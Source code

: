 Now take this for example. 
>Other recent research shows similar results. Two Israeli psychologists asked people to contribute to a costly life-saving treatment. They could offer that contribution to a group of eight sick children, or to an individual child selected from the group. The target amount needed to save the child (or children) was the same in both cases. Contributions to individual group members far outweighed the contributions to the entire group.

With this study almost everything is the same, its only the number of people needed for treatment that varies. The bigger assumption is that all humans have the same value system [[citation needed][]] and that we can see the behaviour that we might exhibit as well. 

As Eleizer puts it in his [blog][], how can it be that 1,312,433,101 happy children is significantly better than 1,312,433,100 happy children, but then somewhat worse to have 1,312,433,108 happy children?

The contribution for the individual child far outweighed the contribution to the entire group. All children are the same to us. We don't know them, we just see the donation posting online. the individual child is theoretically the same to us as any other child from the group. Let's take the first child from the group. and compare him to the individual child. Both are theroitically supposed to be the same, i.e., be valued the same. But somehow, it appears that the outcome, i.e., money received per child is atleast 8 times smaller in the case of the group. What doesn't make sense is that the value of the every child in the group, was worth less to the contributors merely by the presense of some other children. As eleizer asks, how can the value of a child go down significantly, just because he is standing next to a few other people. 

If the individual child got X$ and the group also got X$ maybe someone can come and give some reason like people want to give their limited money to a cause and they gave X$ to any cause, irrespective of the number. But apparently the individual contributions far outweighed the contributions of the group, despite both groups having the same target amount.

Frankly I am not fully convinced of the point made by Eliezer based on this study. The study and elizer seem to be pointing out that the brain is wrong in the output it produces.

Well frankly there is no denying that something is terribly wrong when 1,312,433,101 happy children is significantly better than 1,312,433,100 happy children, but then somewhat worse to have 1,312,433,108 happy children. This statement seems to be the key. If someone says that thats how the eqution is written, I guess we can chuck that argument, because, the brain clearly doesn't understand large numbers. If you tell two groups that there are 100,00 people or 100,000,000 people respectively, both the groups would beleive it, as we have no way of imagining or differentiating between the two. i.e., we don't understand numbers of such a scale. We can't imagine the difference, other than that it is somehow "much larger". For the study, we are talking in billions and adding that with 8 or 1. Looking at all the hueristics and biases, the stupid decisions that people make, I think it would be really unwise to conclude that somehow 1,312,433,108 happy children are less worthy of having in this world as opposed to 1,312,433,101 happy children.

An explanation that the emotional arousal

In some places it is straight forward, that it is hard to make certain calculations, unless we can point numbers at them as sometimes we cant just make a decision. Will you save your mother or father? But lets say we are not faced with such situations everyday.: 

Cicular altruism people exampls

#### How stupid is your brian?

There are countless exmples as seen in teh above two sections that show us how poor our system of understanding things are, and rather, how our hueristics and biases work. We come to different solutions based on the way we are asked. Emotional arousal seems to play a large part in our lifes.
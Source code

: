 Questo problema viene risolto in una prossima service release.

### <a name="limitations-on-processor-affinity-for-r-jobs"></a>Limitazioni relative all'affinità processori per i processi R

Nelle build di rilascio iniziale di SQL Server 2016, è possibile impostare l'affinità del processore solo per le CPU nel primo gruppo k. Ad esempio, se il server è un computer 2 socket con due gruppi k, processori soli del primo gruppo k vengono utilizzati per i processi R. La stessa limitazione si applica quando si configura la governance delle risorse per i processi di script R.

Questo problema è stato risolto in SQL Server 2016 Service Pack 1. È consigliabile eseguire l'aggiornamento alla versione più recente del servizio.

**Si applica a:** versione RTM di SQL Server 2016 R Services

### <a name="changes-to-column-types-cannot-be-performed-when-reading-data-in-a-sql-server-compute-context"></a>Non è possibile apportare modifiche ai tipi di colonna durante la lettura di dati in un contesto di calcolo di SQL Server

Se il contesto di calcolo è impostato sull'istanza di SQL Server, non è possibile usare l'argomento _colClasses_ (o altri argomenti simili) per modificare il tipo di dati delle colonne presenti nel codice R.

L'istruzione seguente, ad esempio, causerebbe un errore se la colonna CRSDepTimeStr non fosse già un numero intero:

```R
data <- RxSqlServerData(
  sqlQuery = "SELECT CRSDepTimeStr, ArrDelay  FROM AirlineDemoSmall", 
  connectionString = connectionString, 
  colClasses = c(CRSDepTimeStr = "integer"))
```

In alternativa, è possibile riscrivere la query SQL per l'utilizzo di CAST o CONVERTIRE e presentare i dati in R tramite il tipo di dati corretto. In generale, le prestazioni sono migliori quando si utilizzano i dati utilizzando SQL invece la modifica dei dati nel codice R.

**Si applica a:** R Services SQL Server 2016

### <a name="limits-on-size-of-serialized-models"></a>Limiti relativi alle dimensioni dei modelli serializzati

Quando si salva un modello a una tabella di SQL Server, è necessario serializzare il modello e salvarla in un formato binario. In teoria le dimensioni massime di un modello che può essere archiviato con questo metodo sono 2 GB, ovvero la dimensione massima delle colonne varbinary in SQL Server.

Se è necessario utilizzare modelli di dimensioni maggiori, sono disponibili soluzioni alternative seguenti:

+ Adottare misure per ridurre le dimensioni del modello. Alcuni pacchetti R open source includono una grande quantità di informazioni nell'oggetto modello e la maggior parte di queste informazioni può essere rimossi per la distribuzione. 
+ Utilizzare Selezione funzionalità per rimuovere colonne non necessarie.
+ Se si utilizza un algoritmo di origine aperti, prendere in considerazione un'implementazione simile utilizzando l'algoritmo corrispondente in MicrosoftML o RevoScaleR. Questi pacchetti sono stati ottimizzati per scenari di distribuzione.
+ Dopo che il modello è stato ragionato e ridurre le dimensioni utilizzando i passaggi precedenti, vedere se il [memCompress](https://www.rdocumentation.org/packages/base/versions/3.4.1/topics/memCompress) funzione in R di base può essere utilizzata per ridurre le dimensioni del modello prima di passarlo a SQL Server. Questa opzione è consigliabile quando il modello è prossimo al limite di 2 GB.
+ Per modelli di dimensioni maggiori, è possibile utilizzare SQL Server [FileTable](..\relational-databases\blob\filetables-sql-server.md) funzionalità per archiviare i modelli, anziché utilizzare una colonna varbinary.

+--

Exercise:
Reproduce each entry exactly, leaving out nothing.

Written response:
Source code

: Now take this for example. 
>Other recent research shows similar results. Two Israeli psychologists asked people to contribute to a costly life-saving treatment. They could offer that contribution to a group of eight sick children, or to an individual child selected from the group. The target amount needed to save the child (or children) was the same in both cases. Contributions to individual group members far outweighed the contributions to the entire group.

With this study almost everything is the same, its only the number of people needed for treatment that varies. The bigger assumption is that all humans have the same value system [[citation needed][]] and that we can see the behaviour that we might exhibit as well. 

As Eleizer puts it in his [blog][], how can it be that 1,312,433,101 happy children is significantly better than 1,312,433,100 happy children, but then somewhat worse to have 1,312,433,108 happy children?

The contribution for the individual child far outweighed the contribution to the entire group. All children are the same to us. We don't know them, we just see the donation posting online. the individual child is theoretically the same to us as any other child from the group. Let's take the first child from the group. and compare him to the individual child. Both are theroitically supposed to be the same, i.e., be valued the same. But somehow, it appears that the outcome, i.e., money received per child is atleast 8 times smaller in the case of the group. What doesn't make sense is that the value of the every child in the group, was worth less to the contributors merely by the presense of some other children. As eleizer asks, how can the value of a child go down significantly, just because he is standing next to a few other people. 

If the individual child got X$ and the group also got X$ maybe someone can come and give some reason like people want to give their limited money to a cause and they gave X$ to any cause, irrespective of the number. But apparently the individual contributions far outweighed the contributions of the group, despite both groups having the same target amount.

Frankly I am not fully convinced of the point made by Eliezer based on this study. The study and elizer seem to be pointing out that the brain is wrong in the output it produces.

Well frankly there is no denying that something is terribly wrong when 1,312,433,101 happy children is significantly better than 1,312,433,100 happy children, but then somewhat worse to have 1,312,433,108 happy children. This statement seems to be the key. If someone says that thats how the eqution is written, I guess we can chuck that argument, because, the brain clearly doesn't understand large numbers. If you tell two groups that there are 100,00 people or 100,000,000 people respectively, both the groups would beleive it, as we have no way of imagining or differentiating between the two. i.e., we don't understand numbers of such a scale. We can't imagine the difference, other than that it is somehow "much larger". For the study, we are talking in billions and adding that with 8 or 1. Looking at all the hueristics and biases, the stupid decisions that people make, I think it would be really unwise to conclude that somehow 1,312,433,108 happy children are less worthy of having in this world as opposed to 1,312,433,101 happy children.

An explanation that the emotional arousal

In some places it is straight forward, that it is hard to make certain calculations, unless we can point numbers at them as sometimes we cant just make a decision. Will you save your mother or father? But lets say we are not faced with such situations everyday.: 

Cicular altruism people exampls

#### How stupid is your brian?

There are countless exmples as seen in teh above two sections that show us how poor our system of understanding things are, and rather, how our hueristics and biases work. We come to different solutions based on the way we are asked. Emotional arousal seems to play a large part in our lifes.
Source code

: Questo problema viene risolto in una prossima service release.

### <a name="limitations-on-processor-affinity-for-r-jobs"></a>Limitazioni relative all'affinità processori per i processi R

Nelle build di rilascio iniziale di SQL Server 2016, è possibile impostare l'affinità del processore solo per le CPU nel primo gruppo k. Ad esempio, se il server è un computer 2 socket con due gruppi k, processori soli del primo gruppo k vengono utilizzati per i processi R. La stessa limitazione si applica quando si configura la governance delle risorse per i processi di script R.

Questo problema è stato risolto in SQL Server 2016 Service Pack 1. È consigliabile eseguire l'aggiornamento alla versione più recente del servizio.

**Si applica a:** versione RTM di SQL Server 2016 R Services

### <a name="changes-to-column-types-cannot-be-performed-when-reading-data-in-a-sql-server-compute-context"></a>Non è possibile apportare modifiche ai tipi di colonna durante la lettura di dati in un contesto di calcolo di SQL Server

Se il contesto di calcolo è impostato sull'istanza di SQL Server, non è possibile usare l'argomento _colClasses_ (o altri argomenti simili) per modificare il tipo di dati delle colonne presenti nel codice R.

L'istruzione seguente, ad esempio, causerebbe un errore se la colonna CRSDepTimeStr non fosse già un numero intero:

```R
data <- RxSqlServerData(
  sqlQuery = "SELECT CRSDepTimeStr, ArrDelay  FROM AirlineDemoSmall", 
  connectionString = connectionString, 
  colClasses = c(CRSDepTimeStr = "integer"))
```

In alternativa, è possibile riscrivere la query SQL per l'utilizzo di CAST o CONVERTIRE e presentare i dati in R tramite il tipo di dati corretto. In generale, le prestazioni sono migliori quando si utilizzano i dati utilizzando SQL invece la modifica dei dati nel codice R.

**Si applica a:** R Services SQL Server 2016

### <a name="limits-on-size-of-serialized-models"></a>Limiti relativi alle dimensioni dei modelli serializzati

Quando si salva un modello a una tabella di SQL Server, è necessario serializzare il modello e salvarla in un formato binario. In teoria le dimensioni massime di un modello che può essere archiviato con questo metodo sono 2 GB, ovvero la dimensione massima delle colonne varbinary in SQL Server.

Se è necessario utilizzare modelli di dimensioni maggiori, sono disponibili soluzioni alternative seguenti:

+ Adottare misure per ridurre le dimensioni del modello. Alcuni pacchetti R open source includono una grande quantità di informazioni nell'oggetto modello e la maggior parte di queste informazioni può essere rimossi per la distribuzione. 
+ Utilizzare Selezione funzionalità per rimuovere colonne non necessarie.
+ Se si utilizza un algoritmo di origine aperti, prendere in considerazione un'implementazione simile utilizzando l'algoritmo corrispondente in MicrosoftML o RevoScaleR. Questi pacchetti sono stati ottimizzati per scenari di distribuzione.
+ Dopo che il modello è stato ragionato e ridurre le dimensioni utilizzando i passaggi precedenti, vedere se il [memCompress](https://www.rdocumentation.org/packages/base/versions/3.4.1/topics/memCompress) funzione in R di base può essere utilizzata per ridurre le dimensioni del modello prima di passarlo a SQL Server. Questa opzione è consigliabile quando il modello è prossimo al limite di 2 GB.
+ Per modelli di dimensioni maggiori, è possibile utilizzare SQL Server [FileTable](..\relational-databases\blob\filetables-sql-server.md) funzionalità per archiviare i modelli, anziché utilizzare una colonna varbinary.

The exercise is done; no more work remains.